The hub-design project, which will be on the east side of MCCTC’s current building, will add a 35,000-square-foot building for in-demand programs such as computer networking and cybersecurity; electricity and automated systems specialists; robotics and engineering; AI systems and software engineering; and welding and industrial maintenance.

“All programs will share curriculum, equipment and student resources, working together on a large-scale project within the 10,000 square foot additional collaborative spaces,” said John Zehentbauer, superintendent of MCCTC.

Business and public sector partners will bring real-world projects to the space for students to use and learn from.

“Along with our business and industry partners, we need to predict what will not be taking place today, but what will happen in five years or 10 years from now,” Zehentbauer said. “We call it the 10% – 10% of everything we do here needs to be focused on future trends. We do not wait for someone else because we do not have that luxury.”

Lt. Gov. Jon Husted speaks during Wednesday’s event.

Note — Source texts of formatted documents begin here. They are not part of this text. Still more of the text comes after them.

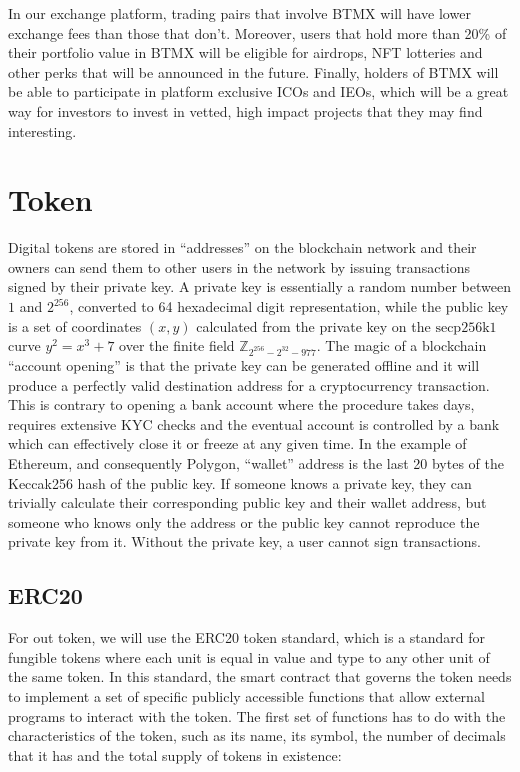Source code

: \documentclass[a4paper,12pt]{article}
\begin{document}
In our exchange platform, trading pairs that involve BTMX will have lower exchange fees
than those that don't.
Moreover, users that hold more than 20\% of their portfolio value in BTMX
will be eligible for airdrops, NFT lotteries and other perks that will be announced in the future.
Finally, holders of BTMX will be able to participate in platform exclusive ICOs and IEOs,
which will be a great way for investors to invest in vetted, high impact projects that
they may find interesting.


\section{Token}

Digital tokens are stored in ``addresses'' on the blockchain network and
their owners can send them to other users in the network by issuing transactions signed by
their private key.
A private key is essentially a random number between $1$ and $2^{256}$,
converted to 64 hexadecimal digit representation,
while the public key is a set of coordinates $(x,y)$ calculated from the private key on the
$\text{secp}256\text{k}1$ curve $y^2 = x^3 + 7$ over the finite field
$\mathbb{Z}_{2^{256}-2^{32}-977}$.
The magic of a blockchain ``account opening'' is that the private key can be generated offline and
it will produce a perfectly valid destination address for a cryptocurrency transaction.
This is contrary to opening a bank account where the procedure takes days, requires
extensive KYC checks and the eventual account is controlled by a bank which can
effectively close it or freeze at any given time.
In the example of Ethereum, and consequently Polygon,
``wallet'' address is the last 20 bytes of the Keccak256 hash of the public key.
If someone knows a private key, they can trivially calculate their corresponding public key
and their wallet address, but someone who knows only the address or the public key cannot
reproduce the private key from it. Without the private key, a user cannot sign transactions.

\subsection{ERC20}
For out token, we will use the ERC20 token standard, which is a standard for fungible
tokens where each unit is equal in value and type to any other unit of the same token.
In this standard, the smart contract that governs the
token needs to implement a set of specific publicly accessible functions that
allow external programs to interact with the token.
The first set of functions has to do with the characteristics of the token, such as its name, its symbol, the number of decimals that it has and the total supply of tokens in existence:
\end{document}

Lt. Gov. Jon Husted said the request of more than $300 million that he and Gov. Mike DeWine received for allocation from the Ohio General Assembly came after tours of career centers across the state and learning that they were becoming full of students and having wait lists. Of that total, $100 million is slated for equipment, with the rest going toward expansion of training centers.

Husted said money may not be enough to handle the needs for career training in Ohio.

“The career centers across Ohio are filling up because more and more people are realizing it is the greatest value in education, where you can earn a certification, college credits, industry credentials and then go to work while you are in high school – leave high school with a great career and live your version of the American dream right here in Ohio,” Husted said.

He also said employers are coming to Ohio and recruiting students directly from career centers, right out of high school. He said business owners need more engineers and more people trained in cybersecurity, and those who understand how AI is going to change their business.

Additionally, Husted spoke of the concerns about how many people are retiring in Ohio and the Mahoning Valley compared with the number of people entering the workforce. He believes programs like the ones at MCCTC are important for refueling the talent pipeline in the state.

“Right now, we are creating jobs faster than we can find people to fill them,” Husted said. “We have more jobs than people right now, and you can’t fill a job, you can’t create a job until you have someone ready to take a job.”

An artist’s rendering of the new facility.

Business owners like Mark Lamoncha, CEO of Humtown Products and a member of the Ohio Board of Education, are among those seeking to fill positions with talent. Lamoncha talked about the need to foster the talent of young minds in Ohio.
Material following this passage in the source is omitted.